Data:
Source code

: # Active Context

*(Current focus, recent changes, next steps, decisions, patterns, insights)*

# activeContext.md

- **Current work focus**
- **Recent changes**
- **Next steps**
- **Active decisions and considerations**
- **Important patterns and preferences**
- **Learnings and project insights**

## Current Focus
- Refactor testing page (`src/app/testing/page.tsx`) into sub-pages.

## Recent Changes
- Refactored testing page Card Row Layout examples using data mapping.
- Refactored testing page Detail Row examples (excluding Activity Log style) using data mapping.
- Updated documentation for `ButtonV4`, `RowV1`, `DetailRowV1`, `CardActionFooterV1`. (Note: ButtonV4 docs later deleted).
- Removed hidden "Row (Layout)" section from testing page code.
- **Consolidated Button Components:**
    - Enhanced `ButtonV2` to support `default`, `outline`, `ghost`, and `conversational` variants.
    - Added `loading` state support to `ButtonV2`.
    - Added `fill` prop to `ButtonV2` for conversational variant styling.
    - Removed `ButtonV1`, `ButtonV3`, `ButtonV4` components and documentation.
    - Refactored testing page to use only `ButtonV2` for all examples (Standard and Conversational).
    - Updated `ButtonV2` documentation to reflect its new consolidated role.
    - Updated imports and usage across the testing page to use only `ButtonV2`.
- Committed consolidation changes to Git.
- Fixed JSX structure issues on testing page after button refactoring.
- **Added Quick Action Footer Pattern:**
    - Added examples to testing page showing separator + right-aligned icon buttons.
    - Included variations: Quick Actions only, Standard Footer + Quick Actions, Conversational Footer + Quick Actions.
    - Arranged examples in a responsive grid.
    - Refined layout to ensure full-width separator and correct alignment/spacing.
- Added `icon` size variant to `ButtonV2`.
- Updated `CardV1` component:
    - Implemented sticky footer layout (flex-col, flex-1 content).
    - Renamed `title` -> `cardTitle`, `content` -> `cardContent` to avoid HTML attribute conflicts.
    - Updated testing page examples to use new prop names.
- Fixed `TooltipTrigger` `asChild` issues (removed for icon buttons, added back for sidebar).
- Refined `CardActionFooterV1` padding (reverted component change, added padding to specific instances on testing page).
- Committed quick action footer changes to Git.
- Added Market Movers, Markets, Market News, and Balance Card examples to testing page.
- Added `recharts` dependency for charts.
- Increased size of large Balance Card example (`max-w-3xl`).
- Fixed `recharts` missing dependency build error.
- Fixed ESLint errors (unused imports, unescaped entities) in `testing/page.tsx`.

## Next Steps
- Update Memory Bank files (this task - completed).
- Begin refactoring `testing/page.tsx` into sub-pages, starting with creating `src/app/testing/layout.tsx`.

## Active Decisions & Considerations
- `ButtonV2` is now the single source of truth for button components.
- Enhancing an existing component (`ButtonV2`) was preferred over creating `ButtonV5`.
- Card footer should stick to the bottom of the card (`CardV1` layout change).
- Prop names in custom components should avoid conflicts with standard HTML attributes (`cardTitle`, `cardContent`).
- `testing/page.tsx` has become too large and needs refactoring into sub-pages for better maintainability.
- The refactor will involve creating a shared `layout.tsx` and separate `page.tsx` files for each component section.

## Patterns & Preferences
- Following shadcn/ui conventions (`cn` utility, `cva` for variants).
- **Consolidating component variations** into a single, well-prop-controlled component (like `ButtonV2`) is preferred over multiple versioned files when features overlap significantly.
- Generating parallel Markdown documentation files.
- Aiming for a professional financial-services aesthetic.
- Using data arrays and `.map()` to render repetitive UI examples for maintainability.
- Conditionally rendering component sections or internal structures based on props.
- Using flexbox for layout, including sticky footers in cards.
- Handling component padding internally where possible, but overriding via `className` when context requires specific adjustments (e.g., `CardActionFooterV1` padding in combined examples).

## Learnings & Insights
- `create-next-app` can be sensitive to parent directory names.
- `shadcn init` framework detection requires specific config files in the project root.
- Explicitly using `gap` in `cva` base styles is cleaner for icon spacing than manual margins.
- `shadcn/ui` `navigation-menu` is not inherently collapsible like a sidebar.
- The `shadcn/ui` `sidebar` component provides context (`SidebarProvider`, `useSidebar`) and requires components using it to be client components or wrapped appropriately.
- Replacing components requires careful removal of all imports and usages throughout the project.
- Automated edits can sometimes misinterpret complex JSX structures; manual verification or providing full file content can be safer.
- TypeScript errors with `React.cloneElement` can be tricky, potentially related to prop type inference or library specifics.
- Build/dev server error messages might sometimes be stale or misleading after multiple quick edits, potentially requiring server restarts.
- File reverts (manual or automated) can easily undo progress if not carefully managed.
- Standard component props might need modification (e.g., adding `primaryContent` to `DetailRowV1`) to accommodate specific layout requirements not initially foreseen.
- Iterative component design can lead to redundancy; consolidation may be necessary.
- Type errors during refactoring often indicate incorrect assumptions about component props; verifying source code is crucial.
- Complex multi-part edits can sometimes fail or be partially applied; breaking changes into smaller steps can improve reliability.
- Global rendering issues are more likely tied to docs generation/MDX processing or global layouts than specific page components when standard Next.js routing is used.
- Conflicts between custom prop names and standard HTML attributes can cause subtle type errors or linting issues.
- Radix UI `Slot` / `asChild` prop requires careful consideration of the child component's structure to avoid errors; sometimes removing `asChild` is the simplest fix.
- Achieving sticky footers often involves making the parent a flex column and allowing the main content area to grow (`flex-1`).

Exercise directions:
Your task is to output the full set of records exactly as presented.

Answer box:
Source code

: # Active Context

*(Current focus, recent changes, next steps, decisions, patterns, insights)*

# activeContext.md

- **Current work focus**
- **Recent changes**
- **Next steps**
- **Active decisions and considerations**
- **Important patterns and preferences**
- **Learnings and project insights**

## Current Focus
- Refactor testing page (`src/app/testing/page.tsx`) into sub-pages.

## Recent Changes
- Refactored testing page Card Row Layout examples using data mapping.
- Refactored testing page Detail Row examples (excluding Activity Log style) using data mapping.
- Updated documentation for `ButtonV4`, `RowV1`, `DetailRowV1`, `CardActionFooterV1`. (Note: ButtonV4 docs later deleted).
- Removed hidden "Row (Layout)" section from testing page code.
- **Consolidated Button Components:**
    - Enhanced `ButtonV2` to support `default`, `outline`, `ghost`, and `conversational` variants.
    - Added `loading` state support to `ButtonV2`.
    - Added `fill` prop to `ButtonV2` for conversational variant styling.
    - Removed `ButtonV1`, `ButtonV3`, `ButtonV4` components and documentation.
    - Refactored testing page to use only `ButtonV2` for all examples (Standard and Conversational).
    - Updated `ButtonV2` documentation to reflect its new consolidated role.
    - Updated imports and usage across the testing page to use only `ButtonV2`.
- Committed consolidation changes to Git.
- Fixed JSX structure issues on testing page after button refactoring.
- **Added Quick Action Footer Pattern:**
    - Added examples to testing page showing separator + right-aligned icon buttons.
    - Included variations: Quick Actions only, Standard Footer + Quick Actions, Conversational Footer + Quick Actions.
    - Arranged examples in a responsive grid.
    - Refined layout to ensure full-width separator and correct alignment/spacing.
- Added `icon` size variant to `ButtonV2`.
- Updated `CardV1` component:
    - Implemented sticky footer layout (flex-col, flex-1 content).
    - Renamed `title` -> `cardTitle`, `content` -> `cardContent` to avoid HTML attribute conflicts.
    - Updated testing page examples to use new prop names.
- Fixed `TooltipTrigger` `asChild` issues (removed for icon buttons, added back for sidebar).
- Refined `CardActionFooterV1` padding (reverted component change, added padding to specific instances on testing page).
- Committed quick action footer changes to Git.
- Added Market Movers, Markets, Market News, and Balance Card examples to testing page.
- Added `recharts` dependency for charts.
- Increased size of large Balance Card example (`max-w-3xl`).
- Fixed `recharts` missing dependency build error.
- Fixed ESLint errors (unused imports, unescaped entities) in `testing/page.tsx`.

## Next Steps
- Update Memory Bank files (this task - completed).
- Begin refactoring `testing/page.tsx` into sub-pages, starting with creating `src/app/testing/layout.tsx`.

## Active Decisions & Considerations
- `ButtonV2` is now the single source of truth for button components.
- Enhancing an existing component (`ButtonV2`) was preferred over creating `ButtonV5`.
- Card footer should stick to the bottom of the card (`CardV1` layout change).
- Prop names in custom components should avoid conflicts with standard HTML attributes (`cardTitle`, `cardContent`).
- `testing/page.tsx` has become too large and needs refactoring into sub-pages for better maintainability.
- The refactor will involve creating a shared `layout.tsx` and separate `page.tsx` files for each component section.

## Patterns & Preferences
- Following shadcn/ui conventions (`cn` utility, `cva` for variants).
- **Consolidating component variations** into a single, well-prop-controlled component (like `ButtonV2`) is preferred over multiple versioned files when features overlap significantly.
- Generating parallel Markdown documentation files.
- Aiming for a professional financial-services aesthetic.
- Using data arrays and `.map()` to render repetitive UI examples for maintainability.
- Conditionally rendering component sections or internal structures based on props.
- Using flexbox for layout, including sticky footers in cards.
- Handling component padding internally where possible, but overriding via `className` when context requires specific adjustments (e.g., `CardActionFooterV1` padding in combined examples).

## Learnings & Insights
- `create-next-app` can be sensitive to parent directory names.
- `shadcn init` framework detection requires specific config files in the project root.
- Explicitly using `gap` in `cva` base styles is cleaner for icon spacing than manual margins.
- `shadcn/ui` `navigation-menu` is not inherently collapsible like a sidebar.
- The `shadcn/ui` `sidebar` component provides context (`SidebarProvider`, `useSidebar`) and requires components using it to be client components or wrapped appropriately.
- Replacing components requires careful removal of all imports and usages throughout the project.
- Automated edits can sometimes misinterpret complex JSX structures; manual verification or providing full file content can be safer.
- TypeScript errors with `React.cloneElement` can be tricky, potentially related to prop type inference or library specifics.
- Build/dev server error messages might sometimes be stale or misleading after multiple quick edits, potentially requiring server restarts.
- File reverts (manual or automated) can easily undo progress if not carefully managed.
- Standard component props might need modification (e.g., adding `primaryContent` to `DetailRowV1`) to accommodate specific layout requirements not initially foreseen.
- Iterative component design can lead to redundancy; consolidation may be necessary.
- Type errors during refactoring often indicate incorrect assumptions about component props; verifying source code is crucial.
- Complex multi-part edits can sometimes fail or be partially applied; breaking changes into smaller steps can improve reliability.
- Global rendering issues are more likely tied to docs generation/MDX processing or global layouts than specific page components when standard Next.js routing is used.
- Conflicts between custom prop names and standard HTML attributes can cause subtle type errors or linting issues.
- Radix UI `Slot` / `asChild` prop requires careful consideration of the child component's structure to avoid errors; sometimes removing `asChild` is the simplest fix.
- Achieving sticky footers often involves making the parent a flex column and allowing the main content area to grow (`flex-1`).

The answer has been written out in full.